There's a lot of talk--and policy--these days directed at fostering "effective teaching" to boost student achievement. You would think there was a common definition of effective teaching, or an agreed upon way to determine which qualities and approaches make teachers effective, but so far it has proven elusive. Even how to measure effective teaching is a subject of great debate. The Gates Foundation is investing millions to get to the bottom of these questions.
But for the most part, the focus on effective teaching is limited to the grades when students are tested--starting in the third grade. What does does effective teaching mean for our littlest students, those in PreK and kindergarten? Does the term even apply?
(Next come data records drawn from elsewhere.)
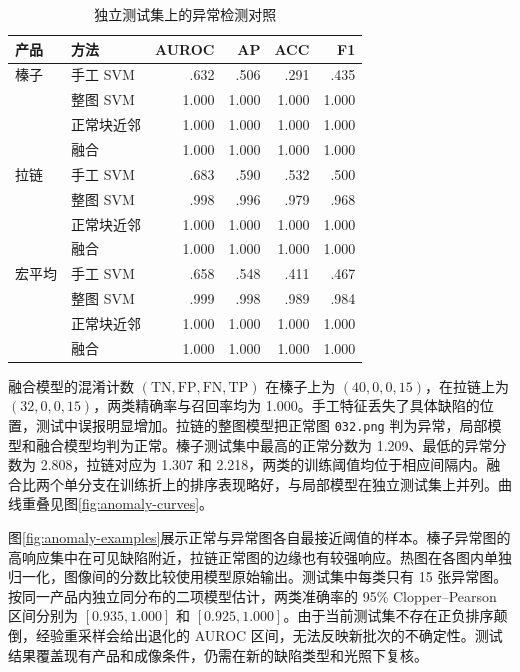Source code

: \begin{table}[tbp]
 \caption{独立测试集上的异常检测对照}
 \label{tab:anomaly-results}
 \centering
 \begin{tabular}{@{}llrrrr@{}}
 \toprule
 产品 & 方法 & AUROC & AP & ACC & F1 \\
 \midrule
 榛子 & 手工 SVM & .632 & .506 & .291 & .435 \\
      & 整图 SVM & 1.000 & 1.000 & 1.000 & 1.000 \\
      & 正常块近邻 & 1.000 & 1.000 & 1.000 & 1.000 \\
      & 融合 & 1.000 & 1.000 & 1.000 & 1.000 \\
 \addlinespace
 拉链 & 手工 SVM & .683 & .590 & .532 & .500 \\
      & 整图 SVM & .998 & .996 & .979 & .968 \\
      & 正常块近邻 & 1.000 & 1.000 & 1.000 & 1.000 \\
      & 融合 & 1.000 & 1.000 & 1.000 & 1.000 \\
 \addlinespace
 宏平均 & 手工 SVM & .658 & .548 & .411 & .467 \\
      & 整图 SVM & .999 & .998 & .989 & .984 \\
      & 正常块近邻 & 1.000 & 1.000 & 1.000 & 1.000 \\
      & 融合 & 1.000 & 1.000 & 1.000 & 1.000 \\
 \bottomrule
 \end{tabular}
\end{table}

融合模型的混淆计数 $(\mathrm{TN},\mathrm{FP},\mathrm{FN},\mathrm{TP})$ 在榛子上为 $(40,0,0,15)$，在拉链上为 $(32,0,0,15)$，两类精确率与召回率均为 1.000。手工特征丢失了具体缺陷的位置，测试中误报明显增加。拉链的整图模型把正常图 \texttt{032.png} 判为异常，局部模型和融合模型均判为正常。榛子测试集中最高的正常分数为 1.209、最低的异常分数为 2.808，拉链对应为 1.307 和 2.218，两类的训练阈值均位于相应间隔内。融合比两个单分支在训练折上的排序表现略好，与局部模型在独立测试集上并列。曲线重叠见图\ref{fig:anomaly-curves}。

图\ref{fig:anomaly-examples}展示正常与异常图各自最接近阈值的样本。榛子异常图的高响应集中在可见缺陷附近，拉链正常图的边缘也有较强响应。热图在各图内单独归一化，图像间的分数比较使用模型原始输出。测试集中每类只有 15 张异常图。按同一产品内独立同分布的二项模型估计，两类准确率的 95\% Clopper--Pearson 区间分别为 $[0.935,1.000]$ 和 $[0.925,1.000]$。由于当前测试集不存在正负排序颠倒，经验重采样会给出退化的 AUROC 区间，无法反映新批次的不确定性。测试结果覆盖现有产品和成像条件，仍需在新的缺陷类型和光照下复核。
Surely all of us can remember great teachers who made an impact early in our lives. They inspired us, comforted us, made us feel confident, safe, excited, thrilled by discovery and hungry to learn. They taught us important life lessons that we still carry with us today. ("Aparna, don't stare at others when they're eating--it's not polite," my preschool teacher, Ms. Ellis said, reprimanding me ever so gently as I coveted my friend's peanut butter sandwich. To this day, I dare not.)
The Washington Post yesterday profiled one such beloved teacher. Louise Chapman retired this year as a preschool and kindergarten teacher at Peabody Elementary's School Within a School, a program within the DCPS school in Capitol Hill. Her former teachers and colleagues marveled at Ms. Chapman's patience and gentle ways of inspiring brilliance in her young pupils. She gave them the time they needed to process and answer questions, letting them fill long silences that could make grownups feel awkward. She just seemed to have a way with young children.
But most people agree, effective teaching is not just an art. There's also a science--or at least a method--to it. The National Association for the Education of Young Children (NAEYC) has many online resources for preschool teachers looking for ideas and strategies to use in the classroom.
We need to give all early education teachers and caregivers opportunities for professional development. Great teachers never stop learning and working to improve. Ms. Chapman, the article said, is attending teaching workshops this summer.